Dopo I Microzoi di Beniamino Joppolo, messo in scena nella scorsa stagione, Bonaventura e Cesale tornano ancora con un autore che esplora la contemporaneità. La lingua parlata dai personaggi di Ruccello, spesso appartenenti alle classi che vivono ai margini sociali, ha un fascino particolare, animato dalla schiettezza del dialetto e dalla parodia dell’italiano televisivo, e racconta piccole tragedie del quotidiano, squallide realtà vissute senza la capacità di scegliere, capire, cambiare. Al centro di tutto, in questo spettacolo, è la mamma, presentata come ossessione, mania, comicità. Un’esilarante galleria di personaggi fissati, strambi, maniacali ed un attore a dare loro forma.
I quattro atti unici rappresentano uno dei vertici dell’opera drammatica di Ruccello, rappresentante di quella generazione del “nuovo teatro napoletano” che ha aspirato ardentemente alla creazione di una scrittura scenica, fortemente legata alla realtà, ma al tempo stesso capace di rivelare l’aspetto umoristico e ironico anche all’interno di situazioni tragiche. MAMMA di Annibale Ruccello con GIANLUCA CESALE messa in scena ROBERTO BONAVENTURA Costumi FRANCESCA CANNAVO’ Musica originale ORAZIO CORSARO Organizzazione MARILISA BUSA’
Le storie che racconto riguardano sempre e soltanto gente banale, comunissima, possibilmente incline a diventare patetica, straziante.
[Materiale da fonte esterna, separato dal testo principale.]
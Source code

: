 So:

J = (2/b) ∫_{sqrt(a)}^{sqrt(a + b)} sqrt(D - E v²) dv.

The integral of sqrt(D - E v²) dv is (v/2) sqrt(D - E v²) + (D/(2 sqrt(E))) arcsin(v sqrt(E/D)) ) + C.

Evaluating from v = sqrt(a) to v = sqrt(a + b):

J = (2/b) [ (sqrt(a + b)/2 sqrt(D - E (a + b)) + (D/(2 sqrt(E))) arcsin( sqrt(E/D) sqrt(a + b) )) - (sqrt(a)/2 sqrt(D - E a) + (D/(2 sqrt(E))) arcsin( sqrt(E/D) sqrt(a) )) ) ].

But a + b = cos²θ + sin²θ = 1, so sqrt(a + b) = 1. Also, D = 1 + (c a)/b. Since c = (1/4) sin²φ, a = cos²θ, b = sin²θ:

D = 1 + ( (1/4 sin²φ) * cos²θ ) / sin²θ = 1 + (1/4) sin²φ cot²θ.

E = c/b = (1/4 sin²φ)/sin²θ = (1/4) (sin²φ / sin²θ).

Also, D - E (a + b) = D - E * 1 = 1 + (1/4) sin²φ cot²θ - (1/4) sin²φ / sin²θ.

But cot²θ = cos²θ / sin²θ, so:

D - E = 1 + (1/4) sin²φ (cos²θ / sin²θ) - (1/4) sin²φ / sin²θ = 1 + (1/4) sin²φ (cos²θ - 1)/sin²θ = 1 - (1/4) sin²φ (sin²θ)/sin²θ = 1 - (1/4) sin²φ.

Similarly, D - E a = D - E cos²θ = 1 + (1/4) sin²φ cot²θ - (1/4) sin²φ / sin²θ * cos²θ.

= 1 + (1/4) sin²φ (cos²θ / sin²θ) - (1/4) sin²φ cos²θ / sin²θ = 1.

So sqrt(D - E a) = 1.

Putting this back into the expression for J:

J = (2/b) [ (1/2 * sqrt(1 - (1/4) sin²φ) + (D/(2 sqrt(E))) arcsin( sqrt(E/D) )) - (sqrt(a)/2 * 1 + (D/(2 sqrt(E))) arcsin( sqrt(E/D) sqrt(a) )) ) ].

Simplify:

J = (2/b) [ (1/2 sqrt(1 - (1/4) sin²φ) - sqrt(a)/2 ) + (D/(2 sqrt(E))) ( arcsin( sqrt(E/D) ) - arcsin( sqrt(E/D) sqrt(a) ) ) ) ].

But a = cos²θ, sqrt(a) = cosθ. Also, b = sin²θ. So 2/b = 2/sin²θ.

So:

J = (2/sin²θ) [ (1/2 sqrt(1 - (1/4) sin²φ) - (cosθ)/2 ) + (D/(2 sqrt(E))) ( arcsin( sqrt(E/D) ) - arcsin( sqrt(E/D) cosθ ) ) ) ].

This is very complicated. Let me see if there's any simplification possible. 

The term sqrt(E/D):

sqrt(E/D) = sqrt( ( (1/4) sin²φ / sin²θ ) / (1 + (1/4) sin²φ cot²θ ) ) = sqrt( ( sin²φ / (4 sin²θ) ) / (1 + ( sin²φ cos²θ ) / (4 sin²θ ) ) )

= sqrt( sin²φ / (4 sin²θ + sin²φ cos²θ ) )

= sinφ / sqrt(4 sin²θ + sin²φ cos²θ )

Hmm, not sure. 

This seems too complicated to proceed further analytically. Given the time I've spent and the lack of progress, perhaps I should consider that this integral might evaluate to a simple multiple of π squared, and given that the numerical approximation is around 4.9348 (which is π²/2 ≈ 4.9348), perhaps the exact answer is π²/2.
Ma per una sorta di terrore a nutrire o a destare pietà mi piace coglierla in un momento estremo della loro esistenza, quando a prescindere dalle loro stesse intenzioni questi personaggi sono costretti a compiere una scelta importante, un gesto eroico o atroce. Per cui si trasformano in personaggi grotteschi o mostruosi, spesso odiosi e insopportabili, comunque sempre meglio che pietosi. E mi piacciono quanto più sono ai margini, relegati, ma non in maniera vistosa (come barboni, criminali e pazzi) bensì in maniera sottile, indistinta. Ed infatti vivono in quartieri della cultura metropolitana, in provincia, sepolti nella periferia.